» What the exercise asks:
Show each line of the listing in which the word "saying" occurs.

» Data excerpts:
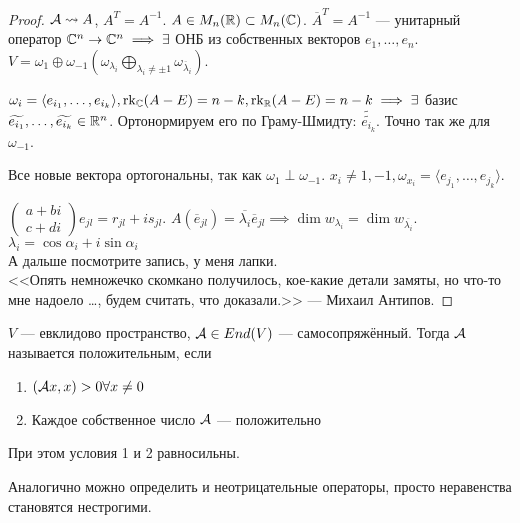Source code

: \begin{proof}
    $\mathcal{A} \leadsto A$,  $A^T = A^{-1}$.  $A \in M_n(\mathbb{R}) \subset M_n(\mathbb{C})$.  $\overline{A}^T = A^{-1}$ --- унитарный оператор $\mathbb{C}^n \to \mathbb{C}^n \implies \exists$ ОНБ из собственных векторов  $e_1, \ldots, e_n$. $V = \omega_1 \oplus \omega_{-1} (\omega_{\lambda_i} \bigoplus\limits_{\lambda_i \neq \pm 1} \omega_{\overline{\lambda}_i})$.

    $\omega_i = \langle e_{i_1}, \ldots, e_{i_k} \rangle, \operatorname{rk}_\mathbb{C} (A - E) = n - k, \operatorname{rk}_\mathbb{R} (A-E) = n - k \implies \exists$ базис $\widetilde{e_{i_1}}, \ldots, \widetilde{e_{i_k}} \in \mathbb{R}^n$. Ортонормируем его по Граму-Шмидту: $\widetilde{\widetilde{e_{i_k}}}$. Точно так же для  $\omega_{-1}$.

    Все новые вектора ортогональны, так как  $\omega_{1} \perp \omega_{-1}$.  $x_i \neq 1, -1, \omega_{x_i} = \langle e_{j_1}, \ldots , e_{j_k} \rangle$.

    $\begin{pmatrix} a + bi \\ c + di \end{pmatrix} e_{jl} = r_{jl} + is_{jl}$. $A(\overline{e}_{jl}) = \overline{\lambda_i} \overline{e}_{jl} \implies \dim w_{\lambda_i} = \dim w_{\overline{\lambda_i}}$.\\
$\lambda_i = \cos \alpha_i + i\sin \alpha_i$\\
А дальше посмотрите запись, у меня лапки.\\
<<Опять немножечко скомкано получилось, кое-какие детали замяты, но что-то мне надоело \ldots, будем считать, что доказали.>> — Михаил Антипов.
\end{proof}


\begin{definition}
    $V$ --- евклидово пространство, $\mathcal{A} \in End(V)$ --- самосопряжённый. Тогда $\mathcal{A}$ называется положительным, если 

    \begin{enumerate}
	\item $(\mathcal{A} x, x) > 0 \forall x \neq 0$
	\item Каждое собственное число $\mathcal{A}$ --- положительно
    \end{enumerate}

    При этом условия 1 и 2 равносильны.

    Аналогично можно определить и неотрицательные операторы, просто неравенства становятся нестрогими.
\end{definition}

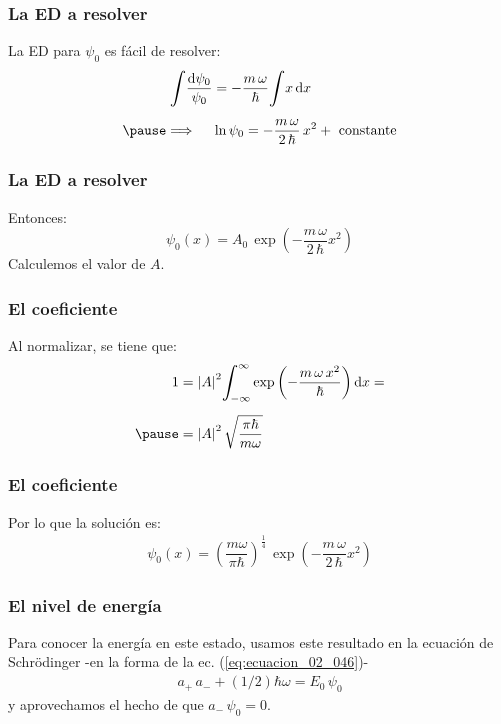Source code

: \documentclass[12pt]{beamer}
\begin{document}
\begin{frame}
\frametitle{La ED a resolver}
La ED para $\psi_{0}$ es fácil de resolver:
\pause
\begin{eqnarray*}
\begin{aligned}
\scaleint{6ex} \dfrac{\dd{\psi_{0}}}{\psi_{0}} &= - \dfrac{m \, \omega}{\hbar} \scaleint{6ex} x \dd{x} \\[0.5em] \pause
\Longrightarrow \hspace{0.5cm} &\ln \psi_{0} = - \dfrac{m \, \omega}{2 \, \hbar} \, x^{2} + \text{ constante}
\end{aligned}
\end{eqnarray*}
\end{frame}
\begin{frame}
\frametitle{La ED a resolver}
Entonces:
\pause
\begin{equation}
\psi_{0} (x) = A_{0} \, \exp \left( - \dfrac{m \, \omega}{2 \, \hbar} x^{2} \right)
\label{eq:ecuacion_02_048}
\end{equation}
\pause
Calculemos el valor de $A$.
\end{frame}
\begin{frame}
\frametitle{El coeficiente}
Al normalizar, se tiene que:
\begin{eqnarray*}
\begin{aligned}
1 &= \abs{A}^{2} \scaleint{6ex}_{\bs - \infty}^{\infty} \exp \left( - \dfrac{m \, \omega \, x^{2}}{\hbar} \right) \dd{x} = \\[0.5em] \pause
&= \abs{A}^{2} \, \sqrt{\dfrac{\pi \hbar}{m \omega}}
\end{aligned}
\end{eqnarray*}
\end{frame}
\begin{frame}
\frametitle{El coeficiente}
Por lo que la solución es:
\pause
\begin{align*}
\psi_{0} (x) = \left( \dfrac{m \omega}{\pi \hbar} \right)^{\frac{1}{4}} \, \exp \left( - \dfrac{m \, \omega}{2 \, \hbar} x^{2} \right)
\end{align*}
\end{frame}
\begin{frame}
\frametitle{El nivel de energía}
Para conocer la energía en este estado, usamos este resultado en la ecuación de Schrödinger -en la forma de la ec. (\ref{eq:ecuacion_02_046})-
\begin{align*}
a_{+} \, a_{-} + (1/2) \hbar \omega = E_{0} \, \psi_{0}
\end{align*}
y aprovechamos el hecho de que $a_{-} \, \psi_{0} = 0$.
\end{frame}
\end{document}
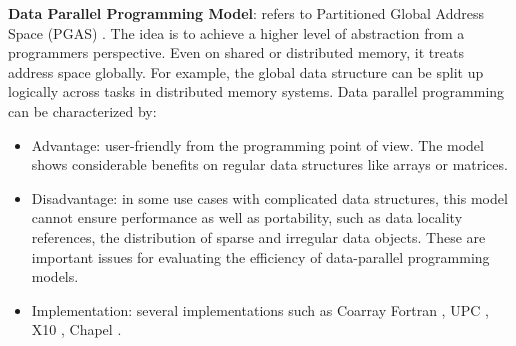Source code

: \noindent \textbf{Data Parallel Programming Model}: refers to Partitioned Global Address Space (PGAS) \cite{dewael2015pgasl}. The idea is to achieve a higher level of abstraction from a programmers perspective. Even on shared or distributed memory, it treats address space globally. For example, the global data structure can be split up logically across tasks in distributed memory systems. Data parallel programming can be characterized by:
\begin{itemize}
	\item Advantage: user-friendly from the programming point of view. The model shows considerable benefits on regular data structures like arrays or matrices.
	\item Disadvantage: in some use cases with complicated data structures, this model cannot ensure performance as well as portability, such as data locality references, the distribution of sparse and irregular data objects. These are important issues for evaluating the efficiency of data-parallel programming models.
	\item Implementation: several implementations such as Coarray Fortran \cite{mellor2009new}, UPC \cite{zheng2014upc}, X10 \cite{chrles2005x10}, Chapel \cite{chamberlain2007chapel}.
\end{itemize}

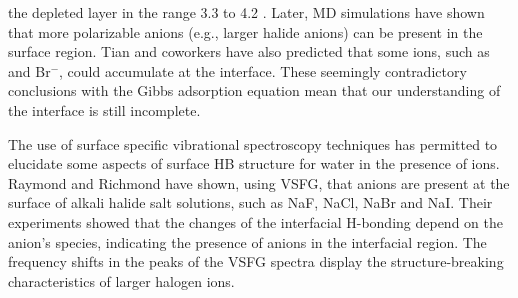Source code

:the depleted layer in the range 3.3 to 4.2 \A.
Later, MD simulations have shown that more polarizable anions (e.g., larger halide anions) 
can be present in the surface region\cite{Jungwirth2001,Jungwirth2002}. 
Tian and coworkers\cite{TianCS2011} have also predicted that some ions, such as \I and Br$^{-}$, could accumulate at the interface.
These seemingly contradictory conclusions with the Gibbs adsorption equation mean that our understanding of the interface is still incomplete. 

%

The use of surface specific vibrational spectroscopy techniques has 
permitted to elucidate some aspects of surface HB structure for water in 
the presence of ions\cite{Jubb2012,AGL05}. 
Raymond and Richmond\cite{Raymond2004} have shown, using VSFG, that anions are present at the surface of alkali halide salt solutions, 
such as NaF, NaCl, NaBr and NaI. Their experiments showed that the changes of the interfacial H-bonding depend on the anion's species, 
indicating the presence of anions in the interfacial region. The frequency shifts in the peaks of the VSFG spectra display 
the structure-breaking characteristics of larger halogen ions.


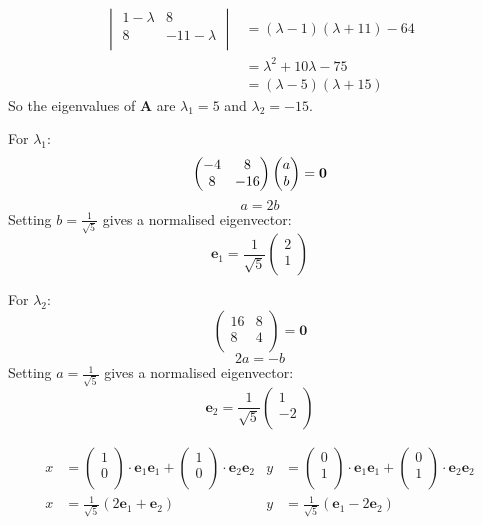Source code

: \documentclass[10pt,oneside,a4paper]{article}
\begin{document}
\begin{enumerate}
\[
\begin{split}
\begin{vmatrix}
1 - \lambda & 8 \\
8 & -11 - \lambda \\
\end{vmatrix}
&=
(\lambda - 1)(\lambda + 11) - 64 \\
&= \lambda^2 + 10\lambda - 75 \\
&= (\lambda - 5)(\lambda + 15)
\end{split}
\]
So the eigenvalues of $\mathbf{A}$ are $\lambda_1 = 5$ and $\lambda_2 = -15$.

For $\lambda_1$:
\[
\begin{pmatrix}
-4 & 8 \\
8 & -16 \\
\end{pmatrix}
\begin{pmatrix}
a \\ b \\
\end{pmatrix}
=
\mathbf{0} \\
\]
\[
a = 2b
\]
Setting $b = \frac{1}{\sqrt {5}}$ gives a normalised eigenvector:
\[
\mathbf{e}_1 =
\frac{1}{\sqrt {5}}
\begin{pmatrix}
2 \\ 1 \\
\end{pmatrix}
\]

For $\lambda_2$:
\[
\begin{pmatrix}
16 & 8 \\
8 & 4 \\
\end{pmatrix}
=
\mathbf{0}
\]
\[
2a = -b
\]
Setting $a = \frac{1}{\sqrt {5}}$ gives a normalised eigenvector:
\[
\mathbf{e}_2 =
\frac{1}{\sqrt {5}}
\begin{pmatrix}
1 \\ -2 \\
\end{pmatrix}
\]

\begin{align*}
x &= \begin{pmatrix}
1 \\ 0 \\
\end{pmatrix}\cdot \mathbf{e}_1 \mathbf{e}_1 +
\begin{pmatrix}
1 \\ 0 \\
\end{pmatrix}\cdot \mathbf{e}_2 \mathbf{e}_2
&
y &= \begin{pmatrix}
0 \\ 1 \\
\end{pmatrix}\cdot \mathbf{e}_1 \mathbf{e}_1 +
\begin{pmatrix}
0 \\ 1 \\
\end{pmatrix}\cdot \mathbf{e}_2 \mathbf{e}_2 \\
x &= \frac{1}{\sqrt {5}}(2\mathbf{e}_1 + \mathbf{e}_2) & y &= \frac{1}{\sqrt {5}}(\mathbf{e}_1 - 2\mathbf{e}_2)
\end{align*}


\end{enumerate}
\end{document}
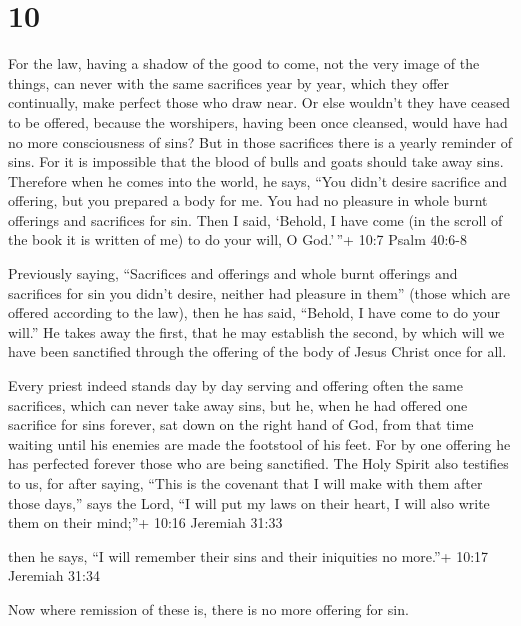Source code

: \hypertarget{section-9}{%
\section{10}\label{section-9}}

 For the law, having a shadow of the good to come, not the
very image of the things, can never with the same sacrifices year by
year, which they offer continually, make perfect those who draw near.
 Or else wouldn't they have ceased to be offered, because
the worshipers, having been once cleansed, would have had no more
consciousness of sins?  But in those sacrifices there is a
yearly reminder of sins.  For it is impossible that the
blood of bulls and goats should take away sins.  Therefore
when he comes into the world, he says, ``You didn't desire sacrifice and
offering, but you prepared a body for me.  You had no
pleasure in whole burnt offerings and sacrifices for sin. 
Then I said, `Behold, I have come (in the scroll of the book it is
written of me) to do your will, O God.'\,''+ 10:7 Psalm 40:6-8

 Previously saying, ``Sacrifices and offerings and whole
burnt offerings and sacrifices for sin you didn't desire, neither had
pleasure in them'' (those which are offered according to the law),
 then he has said, ``Behold, I have come to do your will.''
He takes away the first, that he may establish the second, 
by which will we have been sanctified through the offering of the body
of Jesus Christ once for all.

 Every priest indeed stands day by day serving and offering
often the same sacrifices, which can never take away sins, 
but he, when he had offered one sacrifice for sins forever, sat down on
the right hand of God,  from that time waiting until his
enemies are made the footstool of his feet.  For by one
offering he has perfected forever those who are being sanctified.
 The Holy Spirit also testifies to us, for after saying,
 ``This is the covenant that I will make with them after
those days,'' says the Lord, ``I will put my laws on their heart, I will
also write them on their mind;''+ 10:16 Jeremiah 31:33

then he says,  ``I will remember their sins and their
iniquities no more.''+ 10:17 Jeremiah 31:34

 Now where remission of these is, there is no more offering
for sin.

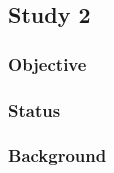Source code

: 


\subsection{Study 2}
\label{sec:study2}
\subsubsection{Objective}



\subsubsection{Status}


\subsubsection{Background} 



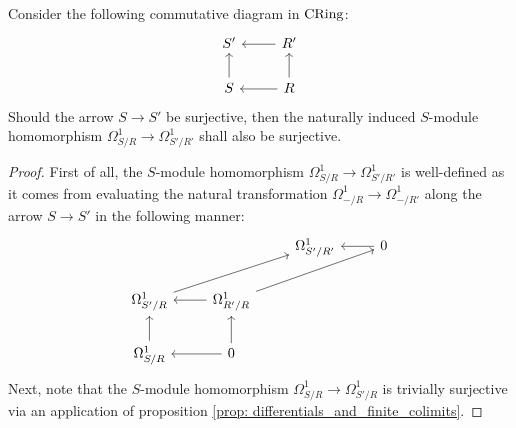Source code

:             \begin{lemma} \label{lemma: surjections_between_modules_of_differentials}
                Consider the following commutative diagram in $\mathrm{CRing}$:
                    $$
                        \begin{tikzcd}
                        	{S'} & {R'} \\
                        	S & R
                        	\arrow[from=2-1, to=1-1]
                        	\arrow[from=2-2, to=1-2]
                        	\arrow[from=1-2, to=1-1]
                        	\arrow[from=2-2, to=2-1]
                        \end{tikzcd}
                    $$
                Should the arrow $S \to S'$ be surjective, then the naturally induced $S$-module homomorphism $\Omega^1_{S/R} \to \Omega^1_{S'/R'}$ shall also be surjective.
            \end{lemma}
                \begin{proof}
                    First of all, the $S$-module homomorphism $\Omega^1_{S/R} \to \Omega^1_{S'/R'}$ is well-defined as it comes from evaluating the natural transformation $\Omega^1_{-/R} \to \Omega^1_{-/R'}$ along the arrow $S \to S'$ in the following manner:
                        $$
                            \begin{tikzcd}
                            	& {} & {\Omega^1_{S'/R'}} & 0 \\
                            	{\Omega^1_{S'/R}} & {\Omega^1_{R'/R}} \\
                            	{\Omega^1_{S/R}} & 0
                            	\arrow[from=3-2, to=2-2]
                            	\arrow[from=3-2, to=3-1]
                            	\arrow[from=3-1, to=2-1]
                            	\arrow[from=2-2, to=2-1]
                            	\arrow[from=1-4, to=1-3]
                            	\arrow[from=2-1, to=1-3]
                            	\arrow[from=2-2, to=1-4]
                            \end{tikzcd}
                        $$
                    Next, note that the $S$-module homomorphism $\Omega^1_{S/R} \to \Omega^1_{S'/R}$ is trivially surjective via an application of proposition \ref{prop: differentials_and_finite_colimits}.
                \end{proof}
                
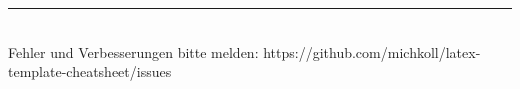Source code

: \rule{0.3\linewidth}{0.25pt}
\\Fehler und Verbesserungen bitte melden: https://github.com/michkoll/latex-template-cheatsheet/issues
\scriptsize


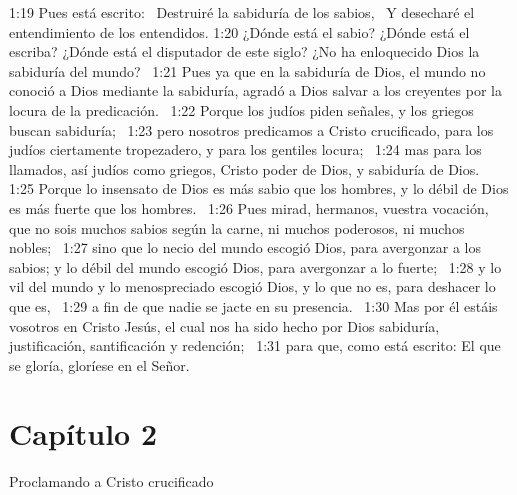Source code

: 1:19 Pues está escrito:  
Destruiré la sabiduría de los sabios,  
Y desecharé el entendimiento de los entendidos. 
1:20 ¿Dónde está el sabio? ¿Dónde está el escriba? ¿Dónde está el disputador de este siglo? ¿No ha enloquecido Dios la sabiduría del mundo?  
1:21 Pues ya que en la sabiduría de Dios, el mundo no conoció a Dios mediante la sabiduría, agradó a Dios salvar a los creyentes por la locura de la predicación.  
1:22 Porque los judíos piden señales, y los griegos buscan sabiduría;  
1:23 pero nosotros predicamos a Cristo crucificado, para los judíos ciertamente tropezadero, y para los gentiles locura;  
1:24 mas para los llamados, así judíos como griegos, Cristo poder de Dios, y sabiduría de Dios.  
1:25 Porque lo insensato de Dios es más sabio que los hombres, y lo débil de Dios es más fuerte que los hombres.  
1:26 Pues mirad, hermanos, vuestra vocación, que no sois muchos sabios según la carne, ni muchos poderosos, ni muchos nobles;  
1:27 sino que lo necio del mundo escogió Dios, para avergonzar a los sabios; y lo débil del mundo escogió Dios, para avergonzar a lo fuerte;  
1:28 y lo vil del mundo y lo menospreciado escogió Dios, y lo que no es, para deshacer lo que es,  
1:29 a fin de que nadie se jacte en su presencia.  
1:30 Mas por él estáis vosotros en Cristo Jesús, el cual nos ha sido hecho por Dios sabiduría, justificación, santificación y redención;  
1:31 para que, como está escrito: El que se gloría, gloríese en el Señor. 
\section*{Capítulo 2}
Proclamando a Cristo crucificado  

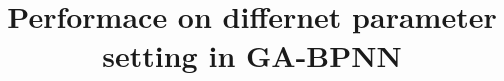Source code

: \documentclass[conference]{IEEEtran}
\begin{document}
\title{Performace on differnet parameter setting in GA-BPNN\\
}


\maketitle
\end{document}
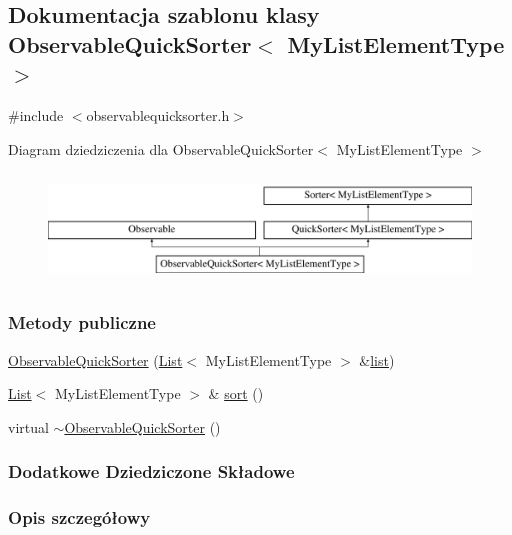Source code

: \hypertarget{class_observable_quick_sorter}{\subsection{Dokumentacja szablonu klasy Observable\-Quick\-Sorter$<$ My\-List\-Element\-Type $>$}
\label{class_observable_quick_sorter}
}


{\ttfamily \#include $<$observablequicksorter.\-h$>$}

Diagram dziedziczenia dla Observable\-Quick\-Sorter$<$ My\-List\-Element\-Type $>$\begin{figure}[H]
\begin{center}
\leavevmode
\includegraphics[height=2.926829cm]{class_observable_quick_sorter}
\end{center}
\end{figure}
\subsubsection*{Metody publiczne}
\begin{DoxyCompactItemize}
\item 
\hyperlink{class_observable_quick_sorter_a217751e25c07354b33d9e417bcc4f0c4}{Observable\-Quick\-Sorter} (\hyperlink{class_list}{List}$<$ My\-List\-Element\-Type $>$ \&\hyperlink{class_quick_sorter_a60a7a4772c958f256962294418e83fe4}{list})
\item 
\hyperlink{class_list}{List}$<$ My\-List\-Element\-Type $>$ \& \hyperlink{class_observable_quick_sorter_aa32fd1f6c024b3993c4d43302d0702f3}{sort} ()
\item 
virtual \hyperlink{class_observable_quick_sorter_a346874659e31256462d9cf8caab53a6e}{$\sim$\-Observable\-Quick\-Sorter} ()
\end{DoxyCompactItemize}
\subsubsection*{Dodatkowe Dziedziczone Składowe}


\subsubsection{Opis szczegółowy}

» Response to the task:
 Previously saying, ``Sacrifices and offerings and whole
 The Holy Spirit also testifies to us, for after saying,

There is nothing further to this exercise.